Supplied records
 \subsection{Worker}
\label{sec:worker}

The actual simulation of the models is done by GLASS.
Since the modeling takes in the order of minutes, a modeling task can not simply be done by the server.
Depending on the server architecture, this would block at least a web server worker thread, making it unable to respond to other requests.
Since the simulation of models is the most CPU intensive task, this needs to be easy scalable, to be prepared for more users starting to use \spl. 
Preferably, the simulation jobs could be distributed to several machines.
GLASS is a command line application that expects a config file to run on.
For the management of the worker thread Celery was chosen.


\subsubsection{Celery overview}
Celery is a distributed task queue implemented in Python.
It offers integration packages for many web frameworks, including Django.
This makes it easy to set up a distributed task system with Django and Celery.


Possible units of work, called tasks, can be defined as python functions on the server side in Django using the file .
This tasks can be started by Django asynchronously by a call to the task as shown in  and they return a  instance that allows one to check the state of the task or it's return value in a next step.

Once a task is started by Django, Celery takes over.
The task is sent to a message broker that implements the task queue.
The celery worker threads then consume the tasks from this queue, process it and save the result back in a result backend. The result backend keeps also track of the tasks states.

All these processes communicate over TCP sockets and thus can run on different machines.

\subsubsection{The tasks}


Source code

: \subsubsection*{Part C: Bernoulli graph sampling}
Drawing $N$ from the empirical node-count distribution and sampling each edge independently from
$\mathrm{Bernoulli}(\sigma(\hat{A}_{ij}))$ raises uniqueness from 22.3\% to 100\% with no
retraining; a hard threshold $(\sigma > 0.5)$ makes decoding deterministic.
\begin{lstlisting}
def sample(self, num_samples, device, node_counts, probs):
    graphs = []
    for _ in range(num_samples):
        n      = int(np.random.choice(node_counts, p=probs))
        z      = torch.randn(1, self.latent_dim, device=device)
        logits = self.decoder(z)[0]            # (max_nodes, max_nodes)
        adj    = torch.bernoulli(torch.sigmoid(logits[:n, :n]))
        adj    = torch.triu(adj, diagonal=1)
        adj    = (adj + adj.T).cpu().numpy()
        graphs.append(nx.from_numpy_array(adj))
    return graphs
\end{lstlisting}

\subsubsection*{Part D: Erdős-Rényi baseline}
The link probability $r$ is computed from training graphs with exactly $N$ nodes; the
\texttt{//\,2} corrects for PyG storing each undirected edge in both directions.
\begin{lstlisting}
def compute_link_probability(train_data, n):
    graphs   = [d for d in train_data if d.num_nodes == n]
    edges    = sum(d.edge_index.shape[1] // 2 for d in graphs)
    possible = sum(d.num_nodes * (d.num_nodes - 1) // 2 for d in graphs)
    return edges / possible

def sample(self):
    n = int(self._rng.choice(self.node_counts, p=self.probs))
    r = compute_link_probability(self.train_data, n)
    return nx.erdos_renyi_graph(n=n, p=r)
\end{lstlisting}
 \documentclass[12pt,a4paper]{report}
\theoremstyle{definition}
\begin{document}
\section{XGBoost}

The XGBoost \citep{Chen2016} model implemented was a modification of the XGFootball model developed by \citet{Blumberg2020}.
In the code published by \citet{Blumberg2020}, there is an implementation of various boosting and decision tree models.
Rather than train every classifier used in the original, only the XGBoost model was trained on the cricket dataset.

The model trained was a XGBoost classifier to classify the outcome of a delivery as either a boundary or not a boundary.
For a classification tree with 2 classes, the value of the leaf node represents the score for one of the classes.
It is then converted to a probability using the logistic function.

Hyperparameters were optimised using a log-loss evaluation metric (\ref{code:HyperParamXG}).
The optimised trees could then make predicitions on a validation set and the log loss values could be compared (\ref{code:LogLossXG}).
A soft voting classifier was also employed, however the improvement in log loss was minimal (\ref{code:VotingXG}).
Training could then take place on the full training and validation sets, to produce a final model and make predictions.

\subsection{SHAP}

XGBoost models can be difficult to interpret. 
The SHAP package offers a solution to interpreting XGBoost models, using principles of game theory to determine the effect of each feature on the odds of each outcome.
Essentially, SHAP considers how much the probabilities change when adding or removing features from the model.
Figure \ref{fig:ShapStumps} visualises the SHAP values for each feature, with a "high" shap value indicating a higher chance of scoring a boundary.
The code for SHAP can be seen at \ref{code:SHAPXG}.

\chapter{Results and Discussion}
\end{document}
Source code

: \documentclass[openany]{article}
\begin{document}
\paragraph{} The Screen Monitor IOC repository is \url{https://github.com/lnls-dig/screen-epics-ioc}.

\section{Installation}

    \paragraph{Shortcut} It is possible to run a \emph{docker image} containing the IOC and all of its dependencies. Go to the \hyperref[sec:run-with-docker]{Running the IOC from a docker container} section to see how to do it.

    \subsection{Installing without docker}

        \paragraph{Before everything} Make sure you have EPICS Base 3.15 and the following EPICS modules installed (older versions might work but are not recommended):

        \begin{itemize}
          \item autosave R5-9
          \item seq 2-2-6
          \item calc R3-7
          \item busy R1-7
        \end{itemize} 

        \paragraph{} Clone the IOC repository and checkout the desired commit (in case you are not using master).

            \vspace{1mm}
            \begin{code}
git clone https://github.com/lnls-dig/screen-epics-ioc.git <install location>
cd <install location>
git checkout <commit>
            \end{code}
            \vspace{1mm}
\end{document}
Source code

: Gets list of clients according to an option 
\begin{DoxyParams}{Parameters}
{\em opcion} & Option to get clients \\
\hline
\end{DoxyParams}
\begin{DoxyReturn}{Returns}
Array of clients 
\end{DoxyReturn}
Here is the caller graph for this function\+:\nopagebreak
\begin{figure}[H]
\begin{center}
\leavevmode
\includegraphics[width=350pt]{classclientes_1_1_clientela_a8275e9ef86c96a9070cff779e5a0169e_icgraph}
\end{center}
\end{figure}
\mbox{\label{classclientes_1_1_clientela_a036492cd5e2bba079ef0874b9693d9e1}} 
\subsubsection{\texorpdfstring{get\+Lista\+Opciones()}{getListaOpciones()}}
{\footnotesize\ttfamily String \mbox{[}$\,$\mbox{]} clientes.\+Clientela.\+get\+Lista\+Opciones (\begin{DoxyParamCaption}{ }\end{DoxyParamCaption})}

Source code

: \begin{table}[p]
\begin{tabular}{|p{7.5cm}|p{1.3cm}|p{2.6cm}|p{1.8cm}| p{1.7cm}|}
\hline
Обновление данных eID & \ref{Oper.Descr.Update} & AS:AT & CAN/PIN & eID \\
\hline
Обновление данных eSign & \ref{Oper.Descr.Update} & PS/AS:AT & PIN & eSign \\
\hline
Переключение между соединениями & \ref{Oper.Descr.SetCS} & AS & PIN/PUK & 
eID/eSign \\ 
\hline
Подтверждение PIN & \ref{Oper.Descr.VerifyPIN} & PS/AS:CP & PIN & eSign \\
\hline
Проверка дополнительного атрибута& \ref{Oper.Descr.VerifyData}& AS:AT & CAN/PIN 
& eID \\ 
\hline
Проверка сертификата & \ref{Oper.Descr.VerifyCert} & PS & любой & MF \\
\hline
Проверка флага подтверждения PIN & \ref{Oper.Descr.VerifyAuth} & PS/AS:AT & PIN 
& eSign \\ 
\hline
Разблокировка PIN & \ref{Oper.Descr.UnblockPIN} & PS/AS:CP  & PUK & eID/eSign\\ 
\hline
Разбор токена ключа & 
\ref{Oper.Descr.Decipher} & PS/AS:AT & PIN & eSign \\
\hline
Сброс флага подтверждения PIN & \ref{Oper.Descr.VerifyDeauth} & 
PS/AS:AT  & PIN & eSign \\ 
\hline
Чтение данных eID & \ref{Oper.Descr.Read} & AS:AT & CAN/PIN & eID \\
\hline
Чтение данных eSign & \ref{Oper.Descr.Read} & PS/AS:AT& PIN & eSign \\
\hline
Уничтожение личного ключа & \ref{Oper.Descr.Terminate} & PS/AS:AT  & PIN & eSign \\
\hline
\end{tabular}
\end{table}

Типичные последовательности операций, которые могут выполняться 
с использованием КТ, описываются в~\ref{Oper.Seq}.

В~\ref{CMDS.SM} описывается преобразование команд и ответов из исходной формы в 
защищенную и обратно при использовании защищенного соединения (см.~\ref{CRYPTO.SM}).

Required work
Working through the records above, copy each line in which "https" is found.

Finished exercise
\paragraph{} The Screen Monitor IOC repository is \url{https://github.com/lnls-dig/screen-epics-ioc}.
git clone https://github.com/lnls-dig/screen-epics-ioc.git <install location>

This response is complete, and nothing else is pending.